Exercise
Beginning at the line with "- **Slot Validation:**", output each line to the end of the listing below exactly, please.

'''

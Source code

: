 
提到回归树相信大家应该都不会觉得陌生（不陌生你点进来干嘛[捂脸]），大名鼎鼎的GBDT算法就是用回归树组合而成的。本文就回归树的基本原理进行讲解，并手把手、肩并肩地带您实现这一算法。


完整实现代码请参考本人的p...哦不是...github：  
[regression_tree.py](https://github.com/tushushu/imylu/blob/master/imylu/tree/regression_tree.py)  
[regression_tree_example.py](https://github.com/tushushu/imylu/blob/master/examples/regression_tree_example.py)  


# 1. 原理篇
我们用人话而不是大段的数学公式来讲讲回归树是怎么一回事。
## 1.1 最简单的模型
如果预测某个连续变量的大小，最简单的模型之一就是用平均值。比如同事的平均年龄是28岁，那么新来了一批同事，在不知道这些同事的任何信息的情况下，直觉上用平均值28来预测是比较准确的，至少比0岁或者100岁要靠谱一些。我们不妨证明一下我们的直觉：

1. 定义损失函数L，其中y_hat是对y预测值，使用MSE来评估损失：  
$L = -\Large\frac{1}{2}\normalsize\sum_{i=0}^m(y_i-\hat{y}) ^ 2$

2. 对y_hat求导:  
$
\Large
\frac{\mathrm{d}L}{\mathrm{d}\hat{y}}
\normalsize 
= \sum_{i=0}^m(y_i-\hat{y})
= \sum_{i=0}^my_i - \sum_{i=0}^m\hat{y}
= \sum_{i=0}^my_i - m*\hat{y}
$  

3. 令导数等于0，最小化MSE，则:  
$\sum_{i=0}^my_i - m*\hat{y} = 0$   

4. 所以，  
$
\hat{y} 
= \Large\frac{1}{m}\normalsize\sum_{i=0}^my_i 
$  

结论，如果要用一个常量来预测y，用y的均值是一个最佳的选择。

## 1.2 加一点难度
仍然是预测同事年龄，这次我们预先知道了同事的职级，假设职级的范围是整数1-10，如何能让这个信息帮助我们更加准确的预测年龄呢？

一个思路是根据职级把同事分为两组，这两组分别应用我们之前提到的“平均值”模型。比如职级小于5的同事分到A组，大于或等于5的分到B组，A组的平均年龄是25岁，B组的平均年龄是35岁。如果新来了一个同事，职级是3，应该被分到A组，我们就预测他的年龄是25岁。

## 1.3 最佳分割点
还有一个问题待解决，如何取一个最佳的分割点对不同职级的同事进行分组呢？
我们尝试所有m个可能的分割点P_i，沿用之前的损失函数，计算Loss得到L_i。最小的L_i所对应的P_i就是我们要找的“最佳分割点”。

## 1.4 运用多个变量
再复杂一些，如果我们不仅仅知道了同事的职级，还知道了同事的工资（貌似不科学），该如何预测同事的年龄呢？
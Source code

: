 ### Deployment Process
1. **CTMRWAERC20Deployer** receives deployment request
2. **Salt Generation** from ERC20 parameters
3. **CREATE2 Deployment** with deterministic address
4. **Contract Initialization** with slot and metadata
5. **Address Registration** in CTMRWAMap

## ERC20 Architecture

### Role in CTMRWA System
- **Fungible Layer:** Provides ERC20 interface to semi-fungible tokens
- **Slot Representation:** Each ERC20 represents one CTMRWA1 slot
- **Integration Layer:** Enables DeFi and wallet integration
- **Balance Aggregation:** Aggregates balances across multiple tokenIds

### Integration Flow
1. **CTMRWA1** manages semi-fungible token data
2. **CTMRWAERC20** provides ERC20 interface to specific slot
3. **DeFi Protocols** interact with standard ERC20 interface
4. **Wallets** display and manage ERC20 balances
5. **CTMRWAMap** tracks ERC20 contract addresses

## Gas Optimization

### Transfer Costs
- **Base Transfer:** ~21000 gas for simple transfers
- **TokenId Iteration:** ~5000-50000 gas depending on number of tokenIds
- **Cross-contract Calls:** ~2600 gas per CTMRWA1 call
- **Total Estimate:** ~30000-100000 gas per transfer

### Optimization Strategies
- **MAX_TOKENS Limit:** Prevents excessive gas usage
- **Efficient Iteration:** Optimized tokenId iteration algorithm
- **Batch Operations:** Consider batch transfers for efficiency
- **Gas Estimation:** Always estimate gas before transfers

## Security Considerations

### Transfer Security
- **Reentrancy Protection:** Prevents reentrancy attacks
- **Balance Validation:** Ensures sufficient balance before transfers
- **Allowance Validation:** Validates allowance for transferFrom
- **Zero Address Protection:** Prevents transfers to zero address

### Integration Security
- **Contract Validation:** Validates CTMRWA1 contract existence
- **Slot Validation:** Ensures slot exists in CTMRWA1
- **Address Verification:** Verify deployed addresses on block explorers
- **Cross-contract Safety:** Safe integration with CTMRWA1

'''

Worked solution
- **Slot Validation:** Ensures slot exists in CTMRWA1
- **Address Verification:** Verify deployed addresses on block explorers
- **Cross-contract Safety:** Safe integration with CTMRWA1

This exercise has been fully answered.